Status Repository Commands
The status repository holds non-persistent local (per JVM) status information (properties) with optional expiration times. After the expiration time, the property is not returned. The value is also not preserved among server restarts.
The status repository can be controlled using following properties:
Command
Description
getstatusproperty
Gets the value of the status property. Execute the getstatusproperty command with the property name.
getstatusproperties
Gets the value of all status properties and their expiration time.
setstatusproperty
Sets the status property TIMESOURCE0_INSYNC to true.
For more information, see Status Repository.
Masking Sensitive Properties in Admin CLI
Masking of properties is applied to Admin CLI to reduce the risk of accidentally exposing sensitive data, for instance when sharing outputs for troubleshooting or support purposes, certain property values can be masked when exporting Worker configurations or displaying the Worker status, and so on.

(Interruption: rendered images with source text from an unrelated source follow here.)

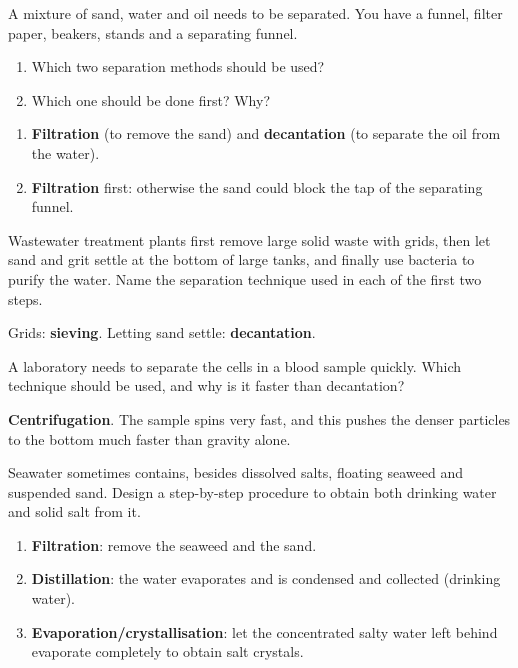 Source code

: \begin{exercise}
    A mixture of sand, water and oil needs to be separated. You have a funnel, filter paper, beakers, stands and a separating funnel.
    \begin{enumerate}[label=\letraminuscula]
        \item Which two separation methods should be used?
        \item Which one should be done first? Why?
    \end{enumerate}
    \begin{solu}
        \begin{enumerate}[label=\alph*)]
            \item \textbf{Filtration} (to remove the sand) and \textbf{decantation} (to separate the oil from the water).
            \item \textbf{Filtration} first: otherwise the sand could block the tap of the separating funnel.
        \end{enumerate}
    \end{solu}
\end{exercise}

\begin{exercise}
    Wastewater treatment plants first remove large solid waste with grids, then let sand and grit settle at the bottom of large tanks, and finally use bacteria to purify the water. Name the separation technique used in each of the first two steps.
    \begin{solu}
        Grids: \textbf{sieving}. Letting sand settle: \textbf{decantation}.
    \end{solu}
\end{exercise}

\begin{exercise}
    A laboratory needs to separate the cells in a blood sample quickly. Which technique should be used, and why is it faster than decantation?
    \begin{solu}
        \textbf{Centrifugation}. The sample spins very fast, and this pushes the denser particles to the bottom much faster than gravity alone.
    \end{solu}
\end{exercise}

\begin{exercise}
    Seawater sometimes contains, besides dissolved salts, floating seaweed and suspended sand. Design a step-by-step procedure to obtain both drinking water and solid salt from it.
    \begin{solu}
        \begin{enumerate}
            \item \textbf{Filtration}: remove the seaweed and the sand.
            \item \textbf{Distillation}: the water evaporates and is condensed and collected (drinking water).
            \item \textbf{Evaporation/crystallisation}: let the concentrated salty water left behind evaporate completely to obtain salt crystals.
        \end{enumerate}
    \end{solu}
\end{exercise}

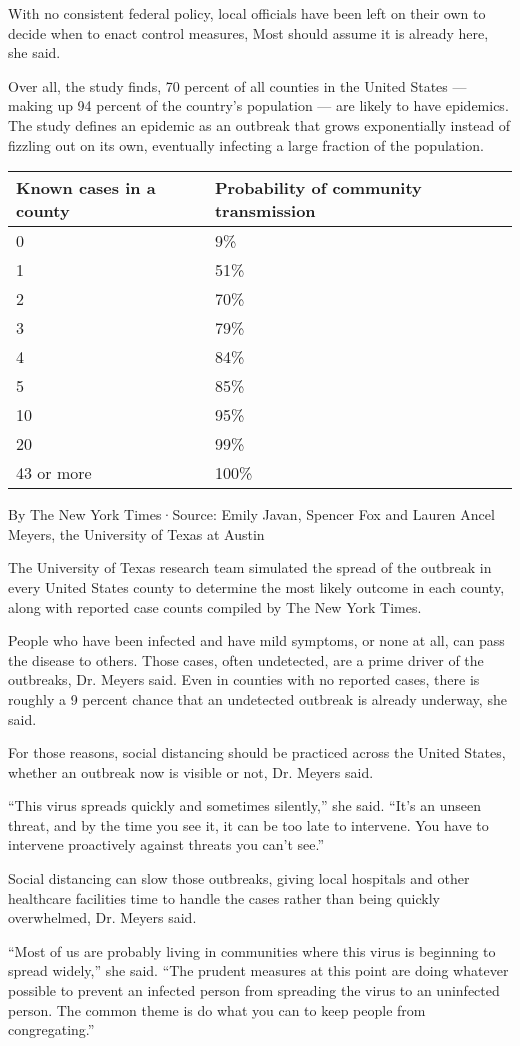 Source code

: With no consistent federal policy, local officials have been left on
their own to decide when to enact control measures, Most should assume
it is already here, she said.

Over all, the study finds, 70 percent of all counties in the United
States --- making up 94 percent of the country's population --- are
likely to have epidemics. The study defines an epidemic as an outbreak
that grows exponentially instead of fizzling out on its own, eventually
infecting a large fraction of the population.

\begin{longtable}[]{@{}ll@{}}
\toprule
\textbf{Known cases in a county} & \textbf{Probability of community
transmission}\tabularnewline
\midrule
\endhead
0 & 9\%\tabularnewline
1 & 51\%\tabularnewline
2 & 70\%\tabularnewline
3 & 79\%\tabularnewline
4 & 84\%\tabularnewline
5 & 85\%\tabularnewline
10 & 95\%\tabularnewline
20 & 99\%\tabularnewline
43 or more & 100\%\tabularnewline
\bottomrule
\end{longtable}

By The New York Times·Source: Emily Javan, Spencer Fox and Lauren Ancel
Meyers, the University of Texas at Austin

The University of Texas research team simulated the spread of the
outbreak in every United States county to determine the most likely
outcome in each county, along with reported case counts compiled by The
New York Times.

People who have been infected and have mild symptoms, or none at all,
can pass the disease to others. Those cases, often undetected, are a
prime driver of the outbreaks, Dr. Meyers said. Even in counties with no
reported cases, there is roughly a 9 percent chance that an undetected
outbreak is already underway, she said.

For those reasons, social distancing should be practiced across the
United States, whether an outbreak now is visible or not, Dr. Meyers
said.

``This virus spreads quickly and sometimes silently,'' she said. ``It's
an unseen threat, and by the time you see it, it can be too late to
intervene. You have to intervene proactively against threats you can't
see.''

Social distancing can slow those outbreaks, giving local hospitals and
other healthcare facilities time to handle the cases rather than being
quickly overwhelmed, Dr. Meyers said.

``Most of us are probably living in communities where this virus is
beginning to spread widely,'' she said. ``The prudent measures at this
point are doing whatever possible to prevent an infected person from
spreading the virus to an uninfected person. The common theme is do what
you can to keep people from congregating.''

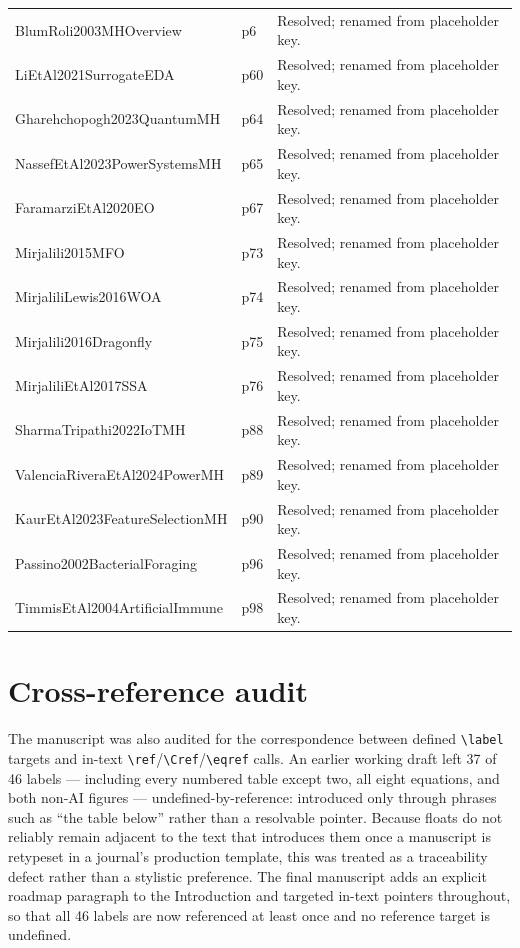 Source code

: \documentclass[9pt]{article}
\begin{document}
\begin{longtable}{P{5.4cm}P{4.0cm}P{4.4cm}}
BlumRoli2003MHOverview & p6 & Resolved; renamed from placeholder key. \\
LiEtAl2021SurrogateEDA & p60 & Resolved; renamed from placeholder key. \\
Gharehchopogh2023QuantumMH & p64 & Resolved; renamed from placeholder key. \\
NassefEtAl2023PowerSystemsMH & p65 & Resolved; renamed from placeholder key. \\
FaramarziEtAl2020EO & p67 & Resolved; renamed from placeholder key. \\
Mirjalili2015MFO & p73 & Resolved; renamed from placeholder key. \\
MirjaliliLewis2016WOA & p74 & Resolved; renamed from placeholder key. \\
Mirjalili2016Dragonfly & p75 & Resolved; renamed from placeholder key. \\
MirjaliliEtAl2017SSA & p76 & Resolved; renamed from placeholder key. \\
SharmaTripathi2022IoTMH & p88 & Resolved; renamed from placeholder key. \\
ValenciaRiveraEtAl2024PowerMH & p89 & Resolved; renamed from placeholder key. \\
KaurEtAl2023FeatureSelectionMH & p90 & Resolved; renamed from placeholder key. \\
Passino2002BacterialForaging & p96 & Resolved; renamed from placeholder key. \\
TimmisEtAl2004ArtificialImmune & p98 & Resolved; renamed from placeholder key. \\
\bottomrule\end{longtable}

\section*{Cross-reference audit}
The manuscript was also audited for the correspondence between defined \texttt{\textbackslash label} targets and in-text \texttt{\textbackslash ref}/\texttt{\textbackslash Cref}/\texttt{\textbackslash eqref} calls. An earlier working draft left 37 of 46 labels --- including every numbered table except two, all eight equations, and both non-AI figures --- undefined-by-reference: introduced only through phrases such as ``the table below'' rather than a resolvable pointer. Because floats do not reliably remain adjacent to the text that introduces them once a manuscript is retypeset in a journal's production template, this was treated as a traceability defect rather than a stylistic preference. The final manuscript adds an explicit roadmap paragraph to the Introduction and targeted in-text pointers throughout, so that all 46 labels are now referenced at least once and no reference target is undefined.
\end{document}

By default, the following properties are masked:
-
PIN
-
KEYSTOREPASSWORD
-
KEYDATA
Masking is enforced for commands executed in the local Admin CLI when retrieving properties from the server.
The Admin CLI also supports masking when reading in configuration and setting properties. To configure masking for those commands, use the admincli.maskedworkerproperties property in the conf/signserver_cli.properties file.
In the SignServer Software Stack deployment, you can customize which properties are masked by setting the maskedworkerproperties parameter in the conf/signserver_deploy.properties file at deployment time. Refer to the sample configuration file for examples. See the Configure Deployment section in Install SignServer for details on how to apply these settings.